Fires release heat, and some of that heat is in the form of infrared energy that can be picked up even hundreds or thousands of km away by remote sensing instruments operating onboard Earth orbiting satellites.
This method of fire detection can be used to identify the location of landscape fires burning anywhere on Earth, and also to measure their strength, which relates for example, to how much material they are burning and releasing into the atmosphere in the form of smoke containing both gases and particulates.
The European Sentinel-3 satellite series carries an instrument called the Sea and Land Surface Temperature Radiometer (SLSTR), which can be used for this application.

Scientists at NCEO-Kings College London have designed and wrote the algorithm for the European Space Agency (ESA) and EUMETSAT that produces this information in near real time from the SLSTR data, to support for example, global and regional air quality forecasting.

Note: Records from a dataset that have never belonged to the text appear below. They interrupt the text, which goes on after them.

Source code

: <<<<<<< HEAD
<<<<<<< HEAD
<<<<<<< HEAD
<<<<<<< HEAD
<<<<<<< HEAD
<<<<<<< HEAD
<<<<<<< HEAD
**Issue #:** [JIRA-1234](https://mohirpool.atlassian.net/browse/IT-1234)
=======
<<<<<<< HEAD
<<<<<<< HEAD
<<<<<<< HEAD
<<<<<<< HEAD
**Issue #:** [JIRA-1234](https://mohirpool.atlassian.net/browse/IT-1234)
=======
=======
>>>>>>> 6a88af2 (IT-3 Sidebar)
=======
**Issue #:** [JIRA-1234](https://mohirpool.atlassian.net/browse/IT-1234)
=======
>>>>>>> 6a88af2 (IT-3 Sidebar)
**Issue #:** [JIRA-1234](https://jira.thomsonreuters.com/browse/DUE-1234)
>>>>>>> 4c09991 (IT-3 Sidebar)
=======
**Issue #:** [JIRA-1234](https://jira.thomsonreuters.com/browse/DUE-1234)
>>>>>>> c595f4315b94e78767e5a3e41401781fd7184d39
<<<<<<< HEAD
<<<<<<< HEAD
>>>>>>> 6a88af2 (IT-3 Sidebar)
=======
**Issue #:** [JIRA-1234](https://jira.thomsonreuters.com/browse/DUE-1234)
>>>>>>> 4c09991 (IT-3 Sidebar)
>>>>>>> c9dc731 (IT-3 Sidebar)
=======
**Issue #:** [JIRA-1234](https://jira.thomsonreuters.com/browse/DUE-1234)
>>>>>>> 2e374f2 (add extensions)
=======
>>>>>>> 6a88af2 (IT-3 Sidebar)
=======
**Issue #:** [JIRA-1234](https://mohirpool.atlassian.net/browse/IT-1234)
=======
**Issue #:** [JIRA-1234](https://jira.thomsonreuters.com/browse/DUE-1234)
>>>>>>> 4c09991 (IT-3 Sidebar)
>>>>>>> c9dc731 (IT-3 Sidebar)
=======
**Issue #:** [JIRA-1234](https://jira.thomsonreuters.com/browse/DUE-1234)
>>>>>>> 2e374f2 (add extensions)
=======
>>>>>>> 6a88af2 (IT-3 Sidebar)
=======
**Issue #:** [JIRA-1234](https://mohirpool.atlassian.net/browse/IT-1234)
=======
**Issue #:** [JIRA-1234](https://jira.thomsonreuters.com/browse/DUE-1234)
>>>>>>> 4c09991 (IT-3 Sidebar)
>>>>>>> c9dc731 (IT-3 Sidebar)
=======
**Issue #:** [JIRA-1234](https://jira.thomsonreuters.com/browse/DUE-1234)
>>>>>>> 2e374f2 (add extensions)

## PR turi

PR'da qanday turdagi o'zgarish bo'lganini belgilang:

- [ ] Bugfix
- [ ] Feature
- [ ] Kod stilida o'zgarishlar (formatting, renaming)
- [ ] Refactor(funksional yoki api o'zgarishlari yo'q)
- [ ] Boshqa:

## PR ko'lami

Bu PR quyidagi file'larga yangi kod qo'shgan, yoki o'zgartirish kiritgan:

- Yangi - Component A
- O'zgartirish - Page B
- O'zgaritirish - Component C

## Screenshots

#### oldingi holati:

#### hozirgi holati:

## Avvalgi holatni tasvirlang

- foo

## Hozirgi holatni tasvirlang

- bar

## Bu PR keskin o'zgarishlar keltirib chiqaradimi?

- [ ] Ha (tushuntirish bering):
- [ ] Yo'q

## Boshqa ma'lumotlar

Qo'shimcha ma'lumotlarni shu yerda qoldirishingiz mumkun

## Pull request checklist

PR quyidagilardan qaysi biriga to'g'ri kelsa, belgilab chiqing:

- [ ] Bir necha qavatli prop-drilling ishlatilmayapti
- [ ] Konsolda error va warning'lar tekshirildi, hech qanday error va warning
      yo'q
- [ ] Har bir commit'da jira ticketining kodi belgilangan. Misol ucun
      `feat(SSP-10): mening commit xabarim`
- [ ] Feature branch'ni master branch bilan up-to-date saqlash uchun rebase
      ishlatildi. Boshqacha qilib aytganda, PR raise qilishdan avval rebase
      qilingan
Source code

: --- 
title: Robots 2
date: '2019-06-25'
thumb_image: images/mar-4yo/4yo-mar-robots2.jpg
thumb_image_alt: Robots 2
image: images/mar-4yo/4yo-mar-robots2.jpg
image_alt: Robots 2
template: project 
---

The same team are also partners in the C3S project that takes these daily global data and makes them into simple, easy to use, consistent near-monthly products focused on quantifying the amount of fire on Earth. Such products can for example be used to identify how the amount of fire is changing over time – for example, in response to changes in climate or human use of the land.
The four planned Sentinel-3 satellites are scheduled to operate for around 15 years, and will then be replaced by even more capable versions being designed currently to generate an even longer-term dataset.
The overpass time of Sentinel-3 is very similar to that of the MODIS instrument onboard NASAs Terra satellite – and hence the SLSTR active fire detection dataset is likely to be used in conjunction with the Terra MODIS record stretching back to the early 2000s to deliver a very long term record capable of being mined to understand how and where patterns of fire are changing, and ultimately the drivers of this. Such information can then be used to evaluate and improve the type of Earth system models used to forecast future climate, which themselves need generally need to include the modelling of landscape fires and the carbon they release to the atmosphere.